Diskusi Investigative Reporting - IJTI

Berikut hasil ngemeng-ngemeng dengan jurnalis tv David O’shea dari stasiun FTA SBS di Australia. Program in-depth-nya di SBS adalah ‘Dateline’. Selain ‘Dateline’ di Australia juga ada 60 minutes (versi Australia) dan Current Affair. Dateline berbeda dengan dua program lainnya karena ‘story’ disampaikan melalui sudut pandang seorang reporter. Topik yang dibahas antara lain konflik di Gaza, Timor Leste, Aceh dan Terorisme di Indonesia. Reporter tidak selalu muncul dalam segmentasi program ini, namun, pembawa acara memberitahu pemirsa bahwa laporan yang akan ditayangkan adalah laporan si reporter. Contoh, “Berikut ini laporan David O’shea dari Timor Leste”.
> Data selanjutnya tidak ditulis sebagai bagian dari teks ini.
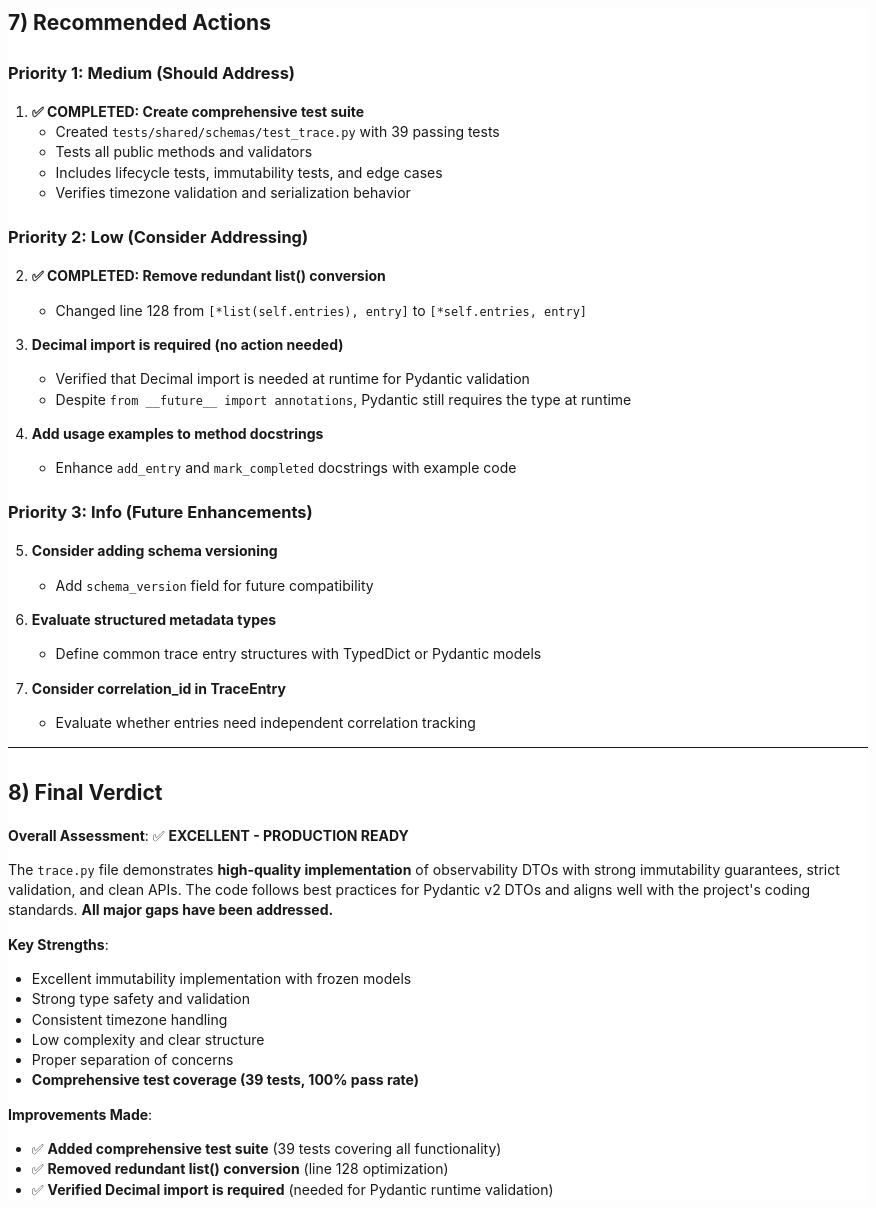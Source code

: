 ## 7) Recommended Actions

### Priority 1: Medium (Should Address)

1. **✅ COMPLETED: Create comprehensive test suite**
   - Created `tests/shared/schemas/test_trace.py` with 39 passing tests
   - Tests all public methods and validators
   - Includes lifecycle tests, immutability tests, and edge cases
   - Verifies timezone validation and serialization behavior

### Priority 2: Low (Consider Addressing)

2. **✅ COMPLETED: Remove redundant list() conversion**
   - Changed line 128 from `[*list(self.entries), entry]` to `[*self.entries, entry]`

3. **Decimal import is required (no action needed)**
   - Verified that Decimal import is needed at runtime for Pydantic validation
   - Despite `from __future__ import annotations`, Pydantic still requires the type at runtime

4. **Add usage examples to method docstrings**
   - Enhance `add_entry` and `mark_completed` docstrings with example code

### Priority 3: Info (Future Enhancements)

5. **Consider adding schema versioning**
   - Add `schema_version` field for future compatibility

6. **Evaluate structured metadata types**
   - Define common trace entry structures with TypedDict or Pydantic models

7. **Consider correlation_id in TraceEntry**
   - Evaluate whether entries need independent correlation tracking

---

## 8) Final Verdict

**Overall Assessment**: ✅ **EXCELLENT - PRODUCTION READY**

The `trace.py` file demonstrates **high-quality implementation** of observability DTOs with strong immutability guarantees, strict validation, and clean APIs. The code follows best practices for Pydantic v2 DTOs and aligns well with the project's coding standards. **All major gaps have been addressed.**

**Key Strengths**:
- Excellent immutability implementation with frozen models
- Strong type safety and validation
- Consistent timezone handling
- Low complexity and clear structure
- Proper separation of concerns
- **Comprehensive test coverage (39 tests, 100% pass rate)**

**Improvements Made**:
- ✅ **Added comprehensive test suite** (39 tests covering all functionality)
- ✅ **Removed redundant list() conversion** (line 128 optimization)
- ✅ **Verified Decimal import is required** (needed for Pydantic runtime validation)
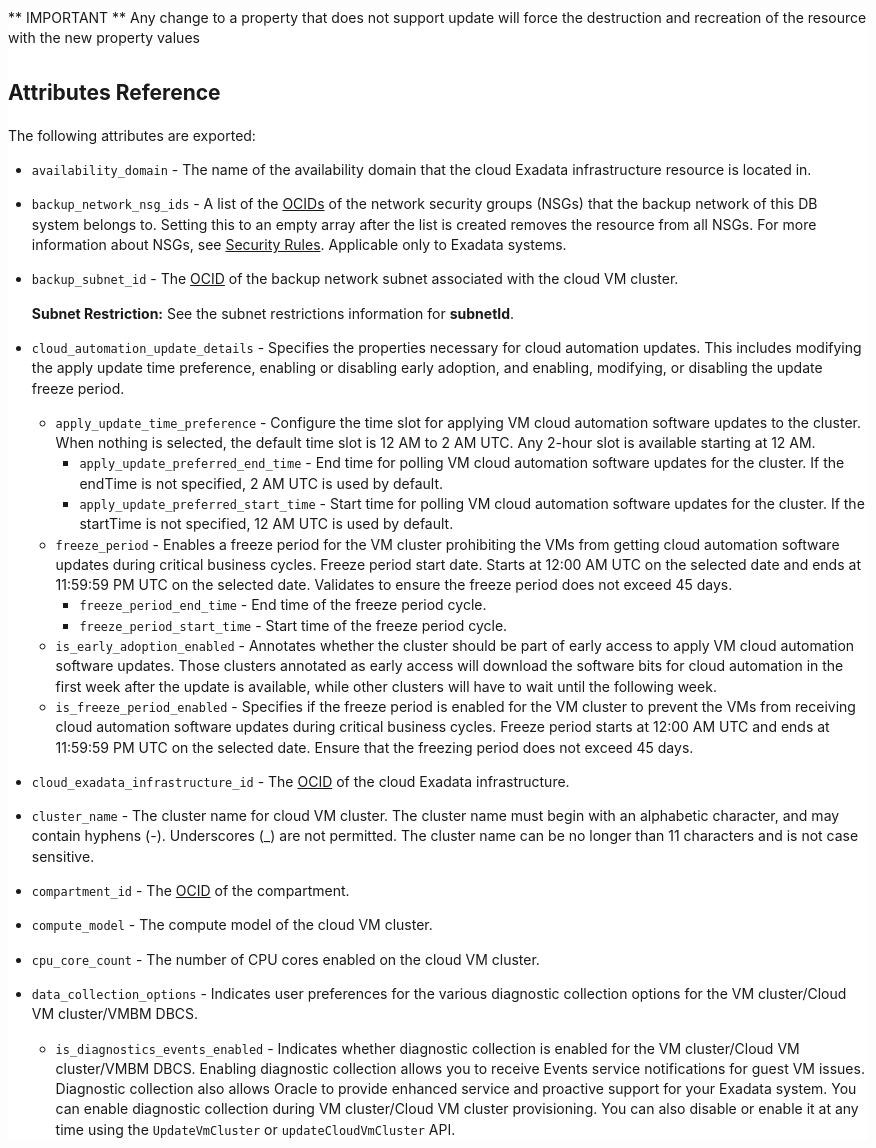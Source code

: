 
** IMPORTANT **
Any change to a property that does not support update will force the destruction and recreation of the resource with the new property values

## Attributes Reference

The following attributes are exported:

* `availability_domain` - The name of the availability domain that the cloud Exadata infrastructure resource is located in.
* `backup_network_nsg_ids` - A list of the [OCIDs](https://docs.cloud.oracle.com/iaas/Content/General/Concepts/identifiers.htm) of the network security groups (NSGs) that the backup network of this DB system belongs to. Setting this to an empty array after the list is created removes the resource from all NSGs. For more information about NSGs, see [Security Rules](https://docs.cloud.oracle.com/iaas/Content/Network/Concepts/securityrules.htm). Applicable only to Exadata systems. 
* `backup_subnet_id` - The [OCID](https://docs.cloud.oracle.com/iaas/Content/General/Concepts/identifiers.htm) of the backup network subnet associated with the cloud VM cluster.

	**Subnet Restriction:** See the subnet restrictions information for **subnetId**. 
* `cloud_automation_update_details` - Specifies the properties necessary for cloud automation updates. This includes modifying the apply update time preference, enabling or disabling early adoption, and enabling, modifying, or disabling the update freeze period. 
	* `apply_update_time_preference` - Configure the time slot for applying VM cloud automation software updates to the cluster. When nothing is selected, the default time slot is 12 AM to 2 AM UTC. Any 2-hour slot is available starting at 12 AM. 
		* `apply_update_preferred_end_time` - End time for polling VM cloud automation software updates for the cluster. If the endTime is not specified, 2 AM UTC is used by default. 
		* `apply_update_preferred_start_time` - Start time for polling VM cloud automation software updates for the cluster. If the startTime is not specified, 12 AM UTC is used by default. 
	* `freeze_period` - Enables a freeze period for the VM cluster prohibiting the VMs from getting cloud automation software updates during critical business cycles. Freeze period start date. Starts at 12:00 AM UTC on the selected date and ends at 11:59:59 PM UTC on the selected date. Validates to ensure the freeze period does not exceed 45 days. 
		* `freeze_period_end_time` - End time of the freeze period cycle. 
		* `freeze_period_start_time` - Start time of the freeze period cycle. 
	* `is_early_adoption_enabled` - Annotates whether the cluster should be part of early access to apply VM cloud automation software updates. Those clusters annotated as early access will download the software bits for cloud automation in the first week after the update is available, while other clusters will have to wait until the following week. 
	* `is_freeze_period_enabled` - Specifies if the freeze period is enabled for the VM cluster to prevent the VMs from receiving cloud automation software updates during critical business cycles. Freeze period starts at 12:00 AM UTC and ends at 11:59:59 PM UTC on the selected date. Ensure that the freezing period does not exceed 45 days. 
* `cloud_exadata_infrastructure_id` - The [OCID](https://docs.cloud.oracle.com/iaas/Content/General/Concepts/identifiers.htm) of the cloud Exadata infrastructure.
* `cluster_name` - The cluster name for cloud VM cluster. The cluster name must begin with an alphabetic character, and may contain hyphens (-). Underscores (_) are not permitted. The cluster name can be no longer than 11 characters and is not case sensitive. 
* `compartment_id` - The [OCID](https://docs.cloud.oracle.com/iaas/Content/General/Concepts/identifiers.htm) of the compartment.
* `compute_model` - The compute model of the cloud VM cluster.
* `cpu_core_count` - The number of CPU cores enabled on the cloud VM cluster.
* `data_collection_options` - Indicates user preferences for the various diagnostic collection options for the VM cluster/Cloud VM cluster/VMBM DBCS. 
	* `is_diagnostics_events_enabled` - Indicates whether diagnostic collection is enabled for the VM cluster/Cloud VM cluster/VMBM DBCS. Enabling diagnostic collection allows you to receive Events service notifications for guest VM issues. Diagnostic collection also allows Oracle to provide enhanced service and proactive support for your Exadata system. You can enable diagnostic collection during VM cluster/Cloud VM cluster provisioning. You can also disable or enable it at any time using the `UpdateVmCluster` or `updateCloudVmCluster` API.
Diskusi dibuka dengan ‘curhat’-nya dia bahwa pemerintah Australia mulai membredel satu per satu jajaran produksi ‘Dateline’, mulai dari executive producer sampai supervising producer. Alasannya karena Dateline dianggap menyudutkan pemerintah Australia dengan laporan keterlibatan Australia dalam politik negara-negara Asia Pasifik seperti Vanuatu, Kepulauan Solomon dan Timor Leste. Keterlibatan itu sendiri demi kepentingan Australia, seperti minyak di Timor Leste,dll. Selain keinginan untuk menjadi deputi sherrif AS di Asia Pasifik. Hehehe. Satu per satu mulau dipecat.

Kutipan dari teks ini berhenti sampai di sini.